C'è però la diffusa sensazione che diversi azzurri stiano faticando a sentirsi a proprio agio con questa nuova veste addosso e che più passa il tempo più stia loro stretta. Sembrano troppo ampie le porzioni di campo da coprire per questo Allan, che da gennaio scorso, dopo cinque mesi sensazionali e senza precedenti, si è trasformato nel fantasma di sé stesso. Discorso pressappoco identico anche per Insigne e Callejon. L’ex Pescara, si sa, predilige il 4-3-3, e dopo aver ripudiato (è statao soprattutto una sua scelta) la posizione di seconda punta dove pure aveva inizialmente incantato, quest’anno sta faticando ad imporsi come esterno di centrocampo sul versante mancino. Considerando le sue caratteristiche, però, non è difficile immaginare le ragioni che si celano dietro questo calo: brevilineo, si esalta nello stretto ed inevitabilmente soffre se c’è da attaccare la profondità o da strappare. E' lui quello che ha patito maggiormente il cambio in panchina. Sempre elevato il rendimento dello spagnolo, che però in zona gol, complici i compiti difensivi e di equilibratore che deve rispettare, arriva con troppa poca costanza per quelle che sono le sue doti di fine realizzatore. Discorso a parte per la fase difensiva, troppo oscillante tra periodi in cui sembra impenetrabile ed altri in cui è un colabrodo (quest'anno incide inevitabilmente il fatto che il quartetto arretrato vede ben due novità, Manolas e Di Lorenzo, nella formazione ideale).

Ancelotti Napoli Insigne

Ovviamente non mancano note positive. Se da un lato questa è una squadra che ha leggermente meno il pallino del gioco in mano rispetto a quella sarriana, in mezzo al campo, soprattutto quando c’è uno tra Zielinski e Fabian largo a sinistra, c’è una maggiore copertura del campo in ampiezza. Con questa nuova identità di gioco, inoltre, si ha la possibilità di cercare di offendere con due punte centrali e l’abbondanza in avanti permette ad Ancelotti di mischiare le carte e di sapere di avere tante soluzioni, tutte diverse, nel proprio mazzo: c’è la velocità e l’imprevedibilità di Mertens e Lozano e la fisicità di Llorente e Milik, che per di più può essere un’arma anche per la sua capacità di calciare da fuori e di saper agire all’occorrenza girando attorno all'ex Tottenham, come in occasione di Lecce-Napoli. Le possibili formule sono tantissime ed anche in questo si manifesta la differenza tra i due tecnici: l'integralismo sarriano contro il turnover non meno esasperato ancelottiano.

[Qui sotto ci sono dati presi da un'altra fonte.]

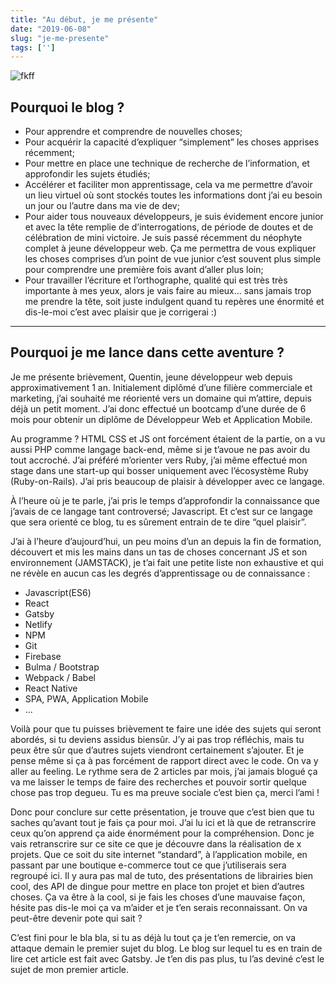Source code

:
 ```yaml
---
title: "Au début, je me présente"
date: "2019-06-08"
slug: "je-me-presente"
tags: ['']
---
```


![fkff](/../public/assets/emile-perron-190221-unsplash.jpg)

## Pourquoi le blog ?

* Pour apprendre et comprendre de nouvelles choses; 
* Pour acquérir la capacité d’expliquer “simplement” les choses apprises récemment;
* Pour mettre en place une technique de recherche de l’information, et approfondir les sujets étudiés;
* Accélérer et faciliter mon apprentissage, cela va me permettre d’avoir un lieu virtuel où sont stockés toutes les informations dont j’ai eu besoin un jour ou l’autre dans ma vie de dev; 
* Pour aider tous nouveaux développeurs, je suis évidement encore junior et avec la tête remplie de d’interrogations, de période de doutes et de célébration de mini victoire. Je suis passé récemment du néophyte complet à jeune développeur web. Ça me permettra de vous expliquer les choses comprises d’un point de vue junior c’est souvent plus simple pour comprendre une première fois avant d’aller plus loin;
* Pour travailler l’écriture et l’orthographe, qualité qui est très très importante à mes yeux, alors je vais faire au mieux… sans jamais trop me prendre la tête, soit juste indulgent quand tu repères une énormité et dis-le-moi c’est avec plaisir que je corrigerai :)
- - - -

## Pourquoi je me lance dans cette aventure ?

Je me présente brièvement, Quentin, jeune développeur web depuis approximativement 1 an. Initialement diplômé d’une filière commerciale et marketing, j’ai souhaité me réorienté vers un domaine qui m’attire, depuis déjà un petit moment. J’ai donc effectué un bootcamp d’une durée de 6 mois pour obtenir un diplôme de Développeur Web et Application Mobile. 

Au programme ? HTML CSS et JS ont forcément étaient de la partie, on a vu aussi PHP comme langage back-end, même si je t’avoue ne pas avoir du tout accroché. J’ai préféré m’orienter vers Ruby, j’ai même effectué mon stage dans une start-up qui bosser uniquement avec l’écosystème Ruby (Ruby-on-Rails). J’ai pris beaucoup de plaisir à développer avec ce langage. 

À l’heure où je te parle, j’ai pris le temps d’approfondir la connaissance que j’avais de ce langage tant controversé; Javascript. Et c’est sur ce langage que sera orienté ce blog, tu es sûrement entrain de te dire “quel plaisir”. 

J’ai à l’heure d’aujourd’hui, un peu moins d’un an depuis la fin de formation, découvert et mis les mains dans un tas de choses concernant JS et son environnement (JAMSTACK), je t’ai fait une petite liste  non exhaustive et qui ne révèle en aucun cas les degrés d’apprentissage ou de connaissance :
* Javascript(ES6)
* React
* Gatsby
* Netlify
* NPM
* Git
* Firebase
* Bulma / Bootstrap
* Webpack / Babel
* React Native
* SPA, PWA, Application Mobile
* ...

Voilà pour que tu puisses brièvement te faire une idée des sujets qui seront abordés, si tu deviens assidus biensûr. J’y ai pas trop réfléchis, mais tu peux être sûr que d’autres sujets viendront certainement s’ajouter. Et je pense même si ça à pas forcément de rapport direct avec le code. On va y aller au feeling. Le rythme sera de 2 articles par mois, j’ai jamais blogué ça va me laisser le temps de faire des recherches et pouvoir sortir quelque chose pas trop degueu. Tu es ma preuve sociale c’est bien ça, merci l’ami ! 

Donc pour conclure sur cette présentation, je trouve que c’est bien que tu saches qu’avant tout je fais ça pour moi. J’ai lu ici et là que de retranscrire ceux qu’on apprend ça aide énormément pour la compréhension. Donc je vais retranscrire sur ce site ce que je découvre dans la réalisation de x projets. Que ce soit du site internet “standard”, à l’application mobile, en passant par une boutique e-commerce tout ce que j’utiliserais sera regroupé ici. Il y aura pas mal de tuto, des présentations de librairies bien cool, des API de dingue pour mettre en place ton projet et bien d’autres choses. 
Ça va être à la cool, si je fais les choses d’une mauvaise façon, hésite pas dis-le moi ça va m’aider et je t’en serais reconnaissant. On va peut-être devenir pote qui sait ? 

C’est fini pour le bla bla, si tu as déjà lu tout ça je t’en remercie, on va attaque demain le premier sujet du blog. Le blog sur lequel tu es en train de lire cet article est fait avec Gatsby. Je t’en dis pas plus, tu l’as deviné c’est le sujet de mon premier article. 
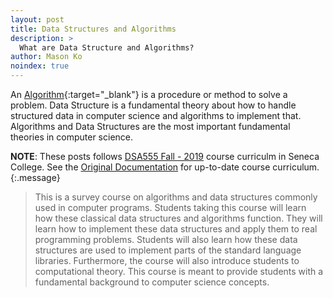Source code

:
 ```yaml
---
layout: post
title: Data Structures and Algorithms
description: >
  What are Data Structure and Algorithms?
author: Mason Ko
noindex: true
---
```


An [Algorithm](https://cathyatseneca.gitbook.io/data-strutures-and-algorithms/){:target="_blank"} is a procedure or method to solve a problem. Data Structure is a fundamental theory about how to handle structured data in computer science and algorithms to implement that. Algorithms and Data Structures are the most important fundamental theories in computer science.

**NOTE**: These posts follows [DSA555 Fall - 2019](https://ict.senecacollege.ca/course/dsa555?q=course/dsa555) course curriculm in Seneca College. 
See the [Original Documentation](https://cathyatseneca.gitbook.io/data-strutures-and-algorithms/) for up-to-date course curriculum.
{:.message}

  > This is a survey course on algorithms and data structures commonly used in computer programs. Students taking this course will learn how these classical data structures and algorithms function. They will learn how to implement these data structures and apply them to real programming problems. Students will also learn how these data structures are used to implement parts of the standard language libraries. Furthermore, the course will also introduce students to computational theory. This course is meant to provide students with a fundamental background to computer science concepts.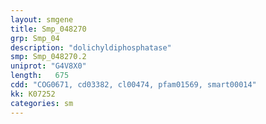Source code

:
 ```yaml
---
layout: smgene
title: Smp_048270
grp: Smp_04
description: "dolichyldiphosphatase"
smp: Smp_048270.2
uniprot: "G4V8X0"
length:   675
cdd: "COG0671, cd03382, cl00474, pfam01569, smart00014"
kk: K07252
categories: sm
---
```

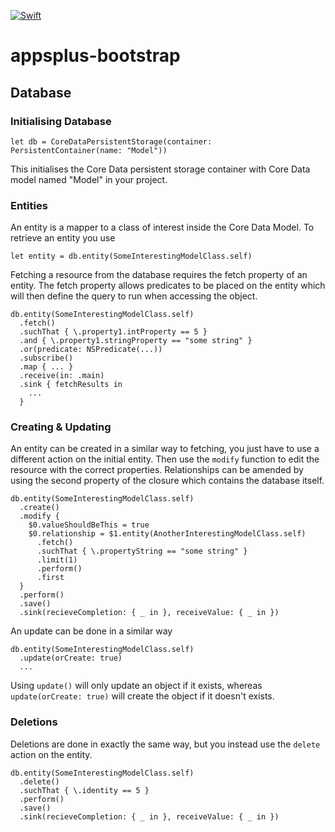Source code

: [![Swift](https://github.com/richard-clements/appsplus-bootstrap/actions/workflows/swift.yml/badge.svg?branch=main)](https://github.com/richard-clements/appsplus-bootstrap/actions/workflows/swift.yml)

# appsplus-bootstrap

## Database

### Initialising Database

```
let db = CoreDataPersistentStorage(container: PersistentContainer(name: "Model"))
```

This initialises the Core Data persistent storage container with Core Data model named "Model" in your project.

### Entities

An entity is a mapper to a class of interest inside the Core Data Model. To retrieve an entity you use
```
let entity = db.entity(SomeInterestingModelClass.self)
```

Fetching a resource from the database requires the fetch property of an entity. The fetch property allows predicates to be placed on the entity which will then define the query to run when accessing the object.

```
db.entity(SomeInterestingModelClass.self)
  .fetch()
  .suchThat { \.property1.intProperty == 5 }
  .and { \.property1.stringProperty == "some string" }
  .or(predicate: NSPredicate(...))
  .subscribe()
  .map { ... }
  .receive(in: .main)
  .sink { fetchResults in
    ...
  }
```

### Creating & Updating

An entity can be created in a similar way to fetching, you just have to use a different action on the initial entity. Then use the `modify` function to edit the resource with the correct properties. Relationships can be amended by using the second property of the closure which contains the database itself.

```
db.entity(SomeInterestingModelClass.self)
  .create()
  .modify {
    $0.valueShouldBeThis = true
    $0.relationship = $1.entity(AnotherInterestingModelClass.self)
      .fetch()
      .suchThat { \.propertyString == "some string" }
      .limit(1)
      .perform()
      .first
  }
  .perform()
  .save()
  .sink(recieveCompletion: { _ in }, receiveValue: { _ in })
```

An update can be done in a similar way

```
db.entity(SomeInterestingModelClass.self)
  .update(orCreate: true)
  ...
```

Using `update()` will only update an object if it exists, whereas `update(orCreate: true)` will create the object if it doesn't exists.

### Deletions

Deletions are done in exactly the same way, but you instead use the `delete` action on the entity.

```
db.entity(SomeInterestingModelClass.self)
  .delete()
  .suchThat { \.identity == 5 }
  .perform()
  .save()
  .sink(recieveCompletion: { _ in }, receiveValue: { _ in })
```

Insomma, questo Napoli pare aver reciso, complici anche addii di calciatori come Reina, Albiol ed Hamsik, definitivamente il cordone ombelicale della gestione Sarri. Restano piccoli frammenti: l'asse Insigne-Callejon (meno frequente perché i due sono ora più distanti, agendo da centrocampisti), qualche uscita palla al piede dalle retrovie e l'idea di imporre sempre il proprio gioco. Ancelotti ha apportato i suoi accorgimenti (la squadra effettivamente, come annunciato, verticalizza di più e gioca più in ampiezza) ma nel farlo non pare esser riuscito a mantenere la promessa di preservare il patrimonio lasciato in eredità da Sarri che però, spettacolo, divertimento e qualche record a parte, non ha portato alcun risultato tangibile (trofeo in bacheca). Non necessariamente questa, dunque, è una brutta notizia ed in tal senso bisogna aspettare il verdetto del campo prima di emettere giudizi e sentenze definitivi. Ora si sta cercando di percorrere un’altra via. Magari con meno paesaggi mozzafiato da ammirare ma, si spera, con miglior sorte. Un sacrificio estetico per qualcosa di superiore, forse.